Recorded data:
• • • • • • •

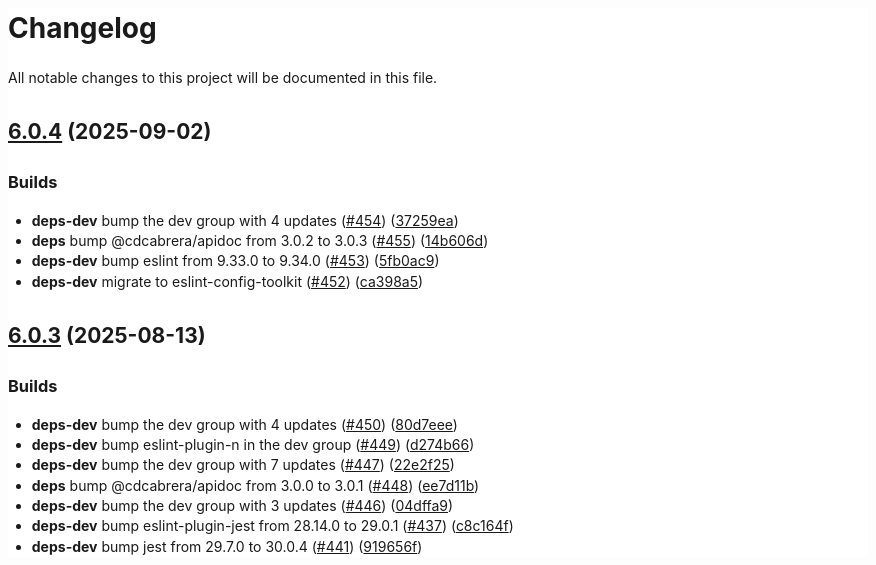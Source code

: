 # Changelog

All notable changes to this project will be documented in this file.

## [6.0.4](https://github.com/cdcabrera/apidoc-mock/compare/fa01b60d1007da134733bb88f737d9cb41936739...37259ea90d50cd3af33c31d27d705f3495ae079f) (2025-09-02)


### Builds
* **deps-dev** bump the dev group with 4 updates ([#454](https://github.com/cdcabrera/apidoc-mock/pull/454)) ([37259ea](https://github.com/cdcabrera/apidoc-mock/commit/37259ea90d50cd3af33c31d27d705f3495ae079f))
* **deps** bump @cdcabrera/apidoc from 3.0.2 to 3.0.3 ([#455](https://github.com/cdcabrera/apidoc-mock/pull/455)) ([14b606d](https://github.com/cdcabrera/apidoc-mock/commit/14b606dad9a84c594d6ef05a87da0ae3f2c1447c))
* **deps-dev** bump eslint from 9.33.0 to 9.34.0 ([#453](https://github.com/cdcabrera/apidoc-mock/pull/453)) ([5fb0ac9](https://github.com/cdcabrera/apidoc-mock/commit/5fb0ac9f13b8eb2f8f6ff1b83c43be0fbdf2aad1))
* **deps-dev** migrate to eslint-config-toolkit ([#452](https://github.com/cdcabrera/apidoc-mock/pull/452)) ([ca398a5](https://github.com/cdcabrera/apidoc-mock/commit/ca398a519ef9a11a39a699e6c5e4e16454f72425))

## [6.0.3](https://github.com/cdcabrera/apidoc-mock/compare/d273aff8f07b43ec192b4e905b65b113e27aa4f1...80d7eeec2d02503566ff5ce3358b27565da4d3a3) (2025-08-13)


### Builds
* **deps-dev** bump the dev group with 4 updates ([#450](https://github.com/cdcabrera/apidoc-mock/pull/450)) ([80d7eee](https://github.com/cdcabrera/apidoc-mock/commit/80d7eeec2d02503566ff5ce3358b27565da4d3a3))
* **deps-dev** bump eslint-plugin-n in the dev group ([#449](https://github.com/cdcabrera/apidoc-mock/pull/449)) ([d274b66](https://github.com/cdcabrera/apidoc-mock/commit/d274b66db7c26444680430a86d1236e7110f940f))
* **deps-dev** bump the dev group with 7 updates ([#447](https://github.com/cdcabrera/apidoc-mock/pull/447)) ([22e2f25](https://github.com/cdcabrera/apidoc-mock/commit/22e2f25e31b3fe31d732c68f65b1b1f749b8e52a))
* **deps** bump @cdcabrera/apidoc from 3.0.0 to 3.0.1 ([#448](https://github.com/cdcabrera/apidoc-mock/pull/448)) ([ee7d11b](https://github.com/cdcabrera/apidoc-mock/commit/ee7d11b965fd8d3e2d381902775a5263112f4537))
* **deps-dev** bump the dev group with 3 updates ([#446](https://github.com/cdcabrera/apidoc-mock/pull/446)) ([04dffa9](https://github.com/cdcabrera/apidoc-mock/commit/04dffa935712e8771d2238e08c7a7a0d2611ab59))
* **deps-dev** bump eslint-plugin-jest from 28.14.0 to 29.0.1 ([#437](https://github.com/cdcabrera/apidoc-mock/pull/437)) ([c8c164f](https://github.com/cdcabrera/apidoc-mock/commit/c8c164fd992f30139187d8828780aa0aec116af6))
* **deps-dev** bump jest from 29.7.0 to 30.0.4 ([#441](https://github.com/cdcabrera/apidoc-mock/pull/441)) ([919656f](https://github.com/cdcabrera/apidoc-mock/commit/919656f720d8852592893d68eb856b73aaf5a8f8))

• • • • • • •

Work to be completed:
A complete answer gives every line of the data that includes "eslint".

Exercise response:
* **deps-dev** bump eslint from 9.33.0 to 9.34.0 ([#453](https://github.com/cdcabrera/apidoc-mock/pull/453)) ([5fb0ac9](https://github.com/cdcabrera/apidoc-mock/commit/5fb0ac9f13b8eb2f8f6ff1b83c43be0fbdf2aad1))
* **deps-dev** migrate to eslint-config-toolkit ([#452](https://github.com/cdcabrera/apidoc-mock/pull/452)) ([ca398a5](https://github.com/cdcabrera/apidoc-mock/commit/ca398a519ef9a11a39a699e6c5e4e16454f72425))
* **deps-dev** bump eslint-plugin-n in the dev group ([#449](https://github.com/cdcabrera/apidoc-mock/pull/449)) ([d274b66](https://github.com/cdcabrera/apidoc-mock/commit/d274b66db7c26444680430a86d1236e7110f940f))
* **deps-dev** bump eslint-plugin-jest from 28.14.0 to 29.0.1 ([#437](https://github.com/cdcabrera/apidoc-mock/pull/437)) ([c8c164f](https://github.com/cdcabrera/apidoc-mock/commit/c8c164fd992f30139187d8828780aa0aec116af6))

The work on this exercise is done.